● **Stored data entries**
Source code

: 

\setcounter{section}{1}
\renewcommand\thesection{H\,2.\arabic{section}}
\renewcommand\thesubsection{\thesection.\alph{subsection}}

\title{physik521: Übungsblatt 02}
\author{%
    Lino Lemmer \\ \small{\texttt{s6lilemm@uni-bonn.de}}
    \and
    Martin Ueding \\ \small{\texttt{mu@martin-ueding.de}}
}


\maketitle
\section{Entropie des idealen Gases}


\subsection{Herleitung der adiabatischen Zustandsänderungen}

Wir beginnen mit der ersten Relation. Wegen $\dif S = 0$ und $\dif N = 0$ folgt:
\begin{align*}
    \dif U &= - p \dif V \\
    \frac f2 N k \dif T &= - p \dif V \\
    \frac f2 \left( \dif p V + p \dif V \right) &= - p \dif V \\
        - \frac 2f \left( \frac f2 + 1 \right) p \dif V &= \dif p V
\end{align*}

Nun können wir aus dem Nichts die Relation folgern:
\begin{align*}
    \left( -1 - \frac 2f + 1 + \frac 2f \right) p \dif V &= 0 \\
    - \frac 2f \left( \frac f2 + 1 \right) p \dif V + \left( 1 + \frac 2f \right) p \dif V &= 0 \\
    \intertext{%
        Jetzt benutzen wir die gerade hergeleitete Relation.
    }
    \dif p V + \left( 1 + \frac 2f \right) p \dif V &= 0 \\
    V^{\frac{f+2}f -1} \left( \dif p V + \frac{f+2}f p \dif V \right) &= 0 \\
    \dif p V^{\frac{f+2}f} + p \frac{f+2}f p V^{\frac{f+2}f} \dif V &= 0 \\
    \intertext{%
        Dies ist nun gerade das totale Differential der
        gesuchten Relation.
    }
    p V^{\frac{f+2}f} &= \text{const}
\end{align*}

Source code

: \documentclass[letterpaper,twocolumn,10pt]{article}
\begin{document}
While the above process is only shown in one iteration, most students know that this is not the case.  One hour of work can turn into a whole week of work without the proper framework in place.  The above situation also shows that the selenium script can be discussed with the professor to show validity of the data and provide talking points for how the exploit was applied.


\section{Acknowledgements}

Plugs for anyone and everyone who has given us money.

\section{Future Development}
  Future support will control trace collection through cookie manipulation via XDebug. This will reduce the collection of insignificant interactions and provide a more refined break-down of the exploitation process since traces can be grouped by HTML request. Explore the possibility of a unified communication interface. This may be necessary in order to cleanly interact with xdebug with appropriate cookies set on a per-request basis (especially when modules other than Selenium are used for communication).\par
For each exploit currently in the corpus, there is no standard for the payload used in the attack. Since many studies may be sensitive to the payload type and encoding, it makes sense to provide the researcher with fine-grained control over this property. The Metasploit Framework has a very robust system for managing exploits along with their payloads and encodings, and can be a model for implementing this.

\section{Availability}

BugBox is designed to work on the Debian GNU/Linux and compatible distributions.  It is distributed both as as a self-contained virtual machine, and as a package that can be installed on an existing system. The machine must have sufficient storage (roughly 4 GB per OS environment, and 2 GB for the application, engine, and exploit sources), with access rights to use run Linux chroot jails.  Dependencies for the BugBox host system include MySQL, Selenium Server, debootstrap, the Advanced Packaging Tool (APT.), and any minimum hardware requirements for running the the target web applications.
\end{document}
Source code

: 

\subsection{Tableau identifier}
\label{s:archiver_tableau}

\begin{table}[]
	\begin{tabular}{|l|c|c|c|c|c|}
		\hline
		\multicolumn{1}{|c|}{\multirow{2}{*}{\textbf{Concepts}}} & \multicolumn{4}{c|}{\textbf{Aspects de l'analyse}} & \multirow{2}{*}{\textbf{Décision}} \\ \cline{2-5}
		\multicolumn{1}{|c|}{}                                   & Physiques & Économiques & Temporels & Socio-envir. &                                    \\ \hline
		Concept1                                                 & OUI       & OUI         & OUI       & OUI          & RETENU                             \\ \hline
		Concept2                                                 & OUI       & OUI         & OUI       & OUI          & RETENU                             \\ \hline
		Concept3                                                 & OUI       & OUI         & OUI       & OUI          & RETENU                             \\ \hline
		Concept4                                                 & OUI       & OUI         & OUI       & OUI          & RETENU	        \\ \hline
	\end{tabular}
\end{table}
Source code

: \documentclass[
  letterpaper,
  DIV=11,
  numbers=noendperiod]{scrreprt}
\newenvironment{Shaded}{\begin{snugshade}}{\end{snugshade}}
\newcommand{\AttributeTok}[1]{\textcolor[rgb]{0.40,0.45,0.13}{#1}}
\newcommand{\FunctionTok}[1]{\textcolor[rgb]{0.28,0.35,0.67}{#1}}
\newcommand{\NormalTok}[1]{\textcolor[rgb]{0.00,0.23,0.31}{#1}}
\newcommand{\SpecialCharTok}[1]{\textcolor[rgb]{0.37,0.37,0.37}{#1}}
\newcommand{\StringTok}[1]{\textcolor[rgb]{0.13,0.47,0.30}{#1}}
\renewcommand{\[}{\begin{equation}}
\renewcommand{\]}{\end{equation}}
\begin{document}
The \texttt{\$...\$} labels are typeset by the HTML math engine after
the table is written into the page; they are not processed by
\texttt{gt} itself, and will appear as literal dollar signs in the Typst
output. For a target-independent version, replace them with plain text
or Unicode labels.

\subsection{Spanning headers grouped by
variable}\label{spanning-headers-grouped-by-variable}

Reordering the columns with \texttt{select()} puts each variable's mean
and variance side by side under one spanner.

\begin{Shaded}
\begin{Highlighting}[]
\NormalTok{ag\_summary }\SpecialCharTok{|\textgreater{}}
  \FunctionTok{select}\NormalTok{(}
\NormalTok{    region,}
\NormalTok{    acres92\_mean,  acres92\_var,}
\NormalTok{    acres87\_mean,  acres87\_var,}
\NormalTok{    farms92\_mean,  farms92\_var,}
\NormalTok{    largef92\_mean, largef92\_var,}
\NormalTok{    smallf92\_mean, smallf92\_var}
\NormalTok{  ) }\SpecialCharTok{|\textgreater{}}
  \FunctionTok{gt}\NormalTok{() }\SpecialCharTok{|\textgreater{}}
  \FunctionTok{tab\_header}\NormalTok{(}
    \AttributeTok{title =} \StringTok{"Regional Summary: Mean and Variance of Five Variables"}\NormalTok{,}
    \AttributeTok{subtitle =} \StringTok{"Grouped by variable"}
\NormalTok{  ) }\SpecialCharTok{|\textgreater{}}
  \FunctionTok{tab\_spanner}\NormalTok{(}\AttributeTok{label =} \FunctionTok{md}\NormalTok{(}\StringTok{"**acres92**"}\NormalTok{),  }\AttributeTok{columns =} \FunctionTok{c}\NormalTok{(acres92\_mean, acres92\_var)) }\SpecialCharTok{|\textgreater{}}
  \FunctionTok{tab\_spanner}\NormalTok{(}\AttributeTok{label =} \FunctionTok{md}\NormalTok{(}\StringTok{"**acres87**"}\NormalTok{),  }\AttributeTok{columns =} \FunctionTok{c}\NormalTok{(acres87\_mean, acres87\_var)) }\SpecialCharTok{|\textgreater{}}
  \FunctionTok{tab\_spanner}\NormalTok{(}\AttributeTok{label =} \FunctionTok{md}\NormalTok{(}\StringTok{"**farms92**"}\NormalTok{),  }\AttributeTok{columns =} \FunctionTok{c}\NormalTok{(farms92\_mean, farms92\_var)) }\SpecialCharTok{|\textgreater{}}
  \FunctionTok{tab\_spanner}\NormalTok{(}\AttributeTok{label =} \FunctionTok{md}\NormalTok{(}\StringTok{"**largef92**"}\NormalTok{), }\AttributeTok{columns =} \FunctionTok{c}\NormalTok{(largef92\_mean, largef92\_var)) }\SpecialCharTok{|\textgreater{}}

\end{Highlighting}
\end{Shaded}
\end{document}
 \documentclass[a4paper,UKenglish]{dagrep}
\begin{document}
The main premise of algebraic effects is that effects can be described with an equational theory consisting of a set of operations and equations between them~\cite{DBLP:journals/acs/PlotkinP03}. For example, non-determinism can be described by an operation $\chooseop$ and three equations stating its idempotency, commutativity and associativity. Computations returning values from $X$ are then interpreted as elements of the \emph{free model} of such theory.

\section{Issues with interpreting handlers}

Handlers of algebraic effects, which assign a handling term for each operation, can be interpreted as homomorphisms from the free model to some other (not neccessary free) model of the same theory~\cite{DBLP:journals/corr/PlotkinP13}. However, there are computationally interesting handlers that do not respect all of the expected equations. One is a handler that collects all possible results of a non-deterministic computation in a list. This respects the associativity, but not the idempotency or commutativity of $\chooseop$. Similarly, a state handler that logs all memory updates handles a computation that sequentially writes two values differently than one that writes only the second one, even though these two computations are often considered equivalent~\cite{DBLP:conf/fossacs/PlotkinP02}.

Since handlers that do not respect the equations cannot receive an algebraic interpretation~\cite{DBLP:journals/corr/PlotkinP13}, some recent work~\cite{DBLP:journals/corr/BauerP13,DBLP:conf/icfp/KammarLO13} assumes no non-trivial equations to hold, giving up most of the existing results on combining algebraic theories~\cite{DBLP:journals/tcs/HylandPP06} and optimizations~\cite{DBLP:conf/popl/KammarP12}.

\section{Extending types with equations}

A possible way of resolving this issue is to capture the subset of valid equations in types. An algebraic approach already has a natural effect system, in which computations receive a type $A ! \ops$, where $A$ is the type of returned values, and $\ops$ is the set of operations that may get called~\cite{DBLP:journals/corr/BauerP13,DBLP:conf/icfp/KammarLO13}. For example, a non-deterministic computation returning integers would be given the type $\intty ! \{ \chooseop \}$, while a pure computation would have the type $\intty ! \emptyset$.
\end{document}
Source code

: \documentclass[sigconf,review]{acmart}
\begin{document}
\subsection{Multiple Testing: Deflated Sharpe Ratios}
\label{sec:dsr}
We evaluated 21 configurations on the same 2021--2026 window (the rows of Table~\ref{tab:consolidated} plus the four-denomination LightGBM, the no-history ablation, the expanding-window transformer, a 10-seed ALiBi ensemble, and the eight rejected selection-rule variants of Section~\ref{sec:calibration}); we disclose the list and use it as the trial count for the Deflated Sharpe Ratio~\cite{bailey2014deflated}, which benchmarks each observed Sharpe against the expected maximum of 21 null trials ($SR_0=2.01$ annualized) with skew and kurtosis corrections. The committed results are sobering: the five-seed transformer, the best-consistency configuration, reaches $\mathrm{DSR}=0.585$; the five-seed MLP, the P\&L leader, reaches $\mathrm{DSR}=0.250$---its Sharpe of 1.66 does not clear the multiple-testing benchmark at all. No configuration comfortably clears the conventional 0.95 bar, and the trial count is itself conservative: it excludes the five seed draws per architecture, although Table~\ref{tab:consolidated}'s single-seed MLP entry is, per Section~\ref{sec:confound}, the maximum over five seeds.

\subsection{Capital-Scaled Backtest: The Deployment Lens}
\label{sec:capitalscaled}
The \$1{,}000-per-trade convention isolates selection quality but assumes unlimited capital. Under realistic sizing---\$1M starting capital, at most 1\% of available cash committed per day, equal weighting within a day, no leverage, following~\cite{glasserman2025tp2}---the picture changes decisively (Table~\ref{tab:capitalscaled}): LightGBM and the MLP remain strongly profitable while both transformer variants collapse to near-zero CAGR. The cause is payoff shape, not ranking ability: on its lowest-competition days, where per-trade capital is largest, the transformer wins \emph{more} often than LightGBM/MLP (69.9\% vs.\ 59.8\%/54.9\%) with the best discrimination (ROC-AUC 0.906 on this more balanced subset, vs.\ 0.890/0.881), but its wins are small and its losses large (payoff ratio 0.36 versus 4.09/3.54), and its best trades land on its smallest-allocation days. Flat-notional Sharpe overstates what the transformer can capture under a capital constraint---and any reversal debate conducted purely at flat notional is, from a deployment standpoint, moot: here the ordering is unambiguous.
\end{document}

● **Task item**
Wherever the word "Shaded" occurs in the data above, copy the line it sits in.

● **Finished exercise**
\newenvironment{Shaded}{\begin{snugshade}}{\end{snugshade}}
\begin{Shaded}
\end{Shaded}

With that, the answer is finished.